Wentworth Woodhouse is in the news again. The Palladian pile, near Rotherham, has been sold to an investment company, a decision that dashes for ever the dreams of the trust that hoped to save it for the nation. I don’t suppose there are many readers who share my intense interest in both the South Yorkshire coalfields, and the sort of houses that come with a room for every day of the year. But if this weird Venn diagram does apply to you, I recommend Catherine Bailey’s Black Diamonds (2007), which tells the story not only of the family that built Wentworth, but also of the industry on which its wealth was built.
One scene has always stayed with me: I offer it as a taster. In 1912 George V and Queen Mary visited Wentworth, their host, its owner, the seventh Earl Fitzwilliam. Their stay began with a 13-course dinner served by liveried footmen; pudding involved sugar baskets that had taken three days to weave. The following morning, the couple visited several pit villages, a programme carried out even after the King had received the news that at nearby Cadeby colliery an explosion had killed dozens.
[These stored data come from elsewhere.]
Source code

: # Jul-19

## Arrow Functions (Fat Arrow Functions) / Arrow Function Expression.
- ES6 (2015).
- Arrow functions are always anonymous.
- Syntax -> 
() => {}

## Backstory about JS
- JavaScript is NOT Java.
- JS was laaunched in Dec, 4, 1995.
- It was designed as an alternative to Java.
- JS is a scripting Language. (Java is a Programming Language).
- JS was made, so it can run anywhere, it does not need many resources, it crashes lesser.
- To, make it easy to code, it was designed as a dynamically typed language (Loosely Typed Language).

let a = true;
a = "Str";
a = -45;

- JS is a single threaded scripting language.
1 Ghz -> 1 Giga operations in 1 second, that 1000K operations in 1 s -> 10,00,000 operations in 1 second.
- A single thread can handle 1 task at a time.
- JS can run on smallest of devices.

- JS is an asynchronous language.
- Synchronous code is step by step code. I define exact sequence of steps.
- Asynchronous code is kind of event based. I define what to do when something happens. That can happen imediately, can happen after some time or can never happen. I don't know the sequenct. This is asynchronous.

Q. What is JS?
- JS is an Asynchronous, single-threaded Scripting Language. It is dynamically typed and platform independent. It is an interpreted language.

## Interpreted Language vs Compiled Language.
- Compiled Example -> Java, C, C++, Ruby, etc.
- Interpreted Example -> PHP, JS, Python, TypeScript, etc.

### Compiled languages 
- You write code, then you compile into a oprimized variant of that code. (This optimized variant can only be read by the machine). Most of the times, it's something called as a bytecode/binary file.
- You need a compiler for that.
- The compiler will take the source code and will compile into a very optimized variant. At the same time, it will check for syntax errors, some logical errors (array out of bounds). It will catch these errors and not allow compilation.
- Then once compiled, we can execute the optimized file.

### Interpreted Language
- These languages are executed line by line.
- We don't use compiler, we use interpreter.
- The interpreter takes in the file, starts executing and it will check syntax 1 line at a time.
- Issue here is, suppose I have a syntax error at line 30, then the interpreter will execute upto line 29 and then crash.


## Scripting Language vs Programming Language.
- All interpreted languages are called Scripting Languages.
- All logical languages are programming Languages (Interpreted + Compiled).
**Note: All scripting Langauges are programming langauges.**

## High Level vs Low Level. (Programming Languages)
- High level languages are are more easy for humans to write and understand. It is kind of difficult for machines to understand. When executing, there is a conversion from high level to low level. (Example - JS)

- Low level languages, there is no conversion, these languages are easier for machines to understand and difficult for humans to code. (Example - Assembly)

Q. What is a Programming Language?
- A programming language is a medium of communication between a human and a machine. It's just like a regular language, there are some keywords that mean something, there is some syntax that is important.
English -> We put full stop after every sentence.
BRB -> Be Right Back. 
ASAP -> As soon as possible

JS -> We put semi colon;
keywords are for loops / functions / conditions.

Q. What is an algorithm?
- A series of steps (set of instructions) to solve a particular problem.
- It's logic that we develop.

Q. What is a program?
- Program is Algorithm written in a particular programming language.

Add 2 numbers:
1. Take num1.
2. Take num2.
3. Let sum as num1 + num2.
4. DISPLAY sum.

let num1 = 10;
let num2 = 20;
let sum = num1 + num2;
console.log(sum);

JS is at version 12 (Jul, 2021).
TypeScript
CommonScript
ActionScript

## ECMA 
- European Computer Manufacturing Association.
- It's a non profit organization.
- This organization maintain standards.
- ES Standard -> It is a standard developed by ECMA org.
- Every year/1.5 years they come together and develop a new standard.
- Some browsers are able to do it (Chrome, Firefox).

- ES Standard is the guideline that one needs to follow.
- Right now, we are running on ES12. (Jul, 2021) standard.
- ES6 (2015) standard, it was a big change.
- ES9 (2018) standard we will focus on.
If it’s appalling to read of the “gratitude” of the people of Cadeby to the King that day – somehow he brought himself to shake hands with men whose faces were still black with dust – it’s even grimmer to read the thank you he wrote to Fitzwilliam once he’d returned south. He had been “comfortable” at Wentworth, and had enjoyed the “experience” of the West Riding. The disaster at Cadeby, however, had seemingly already slipped clean from his mind.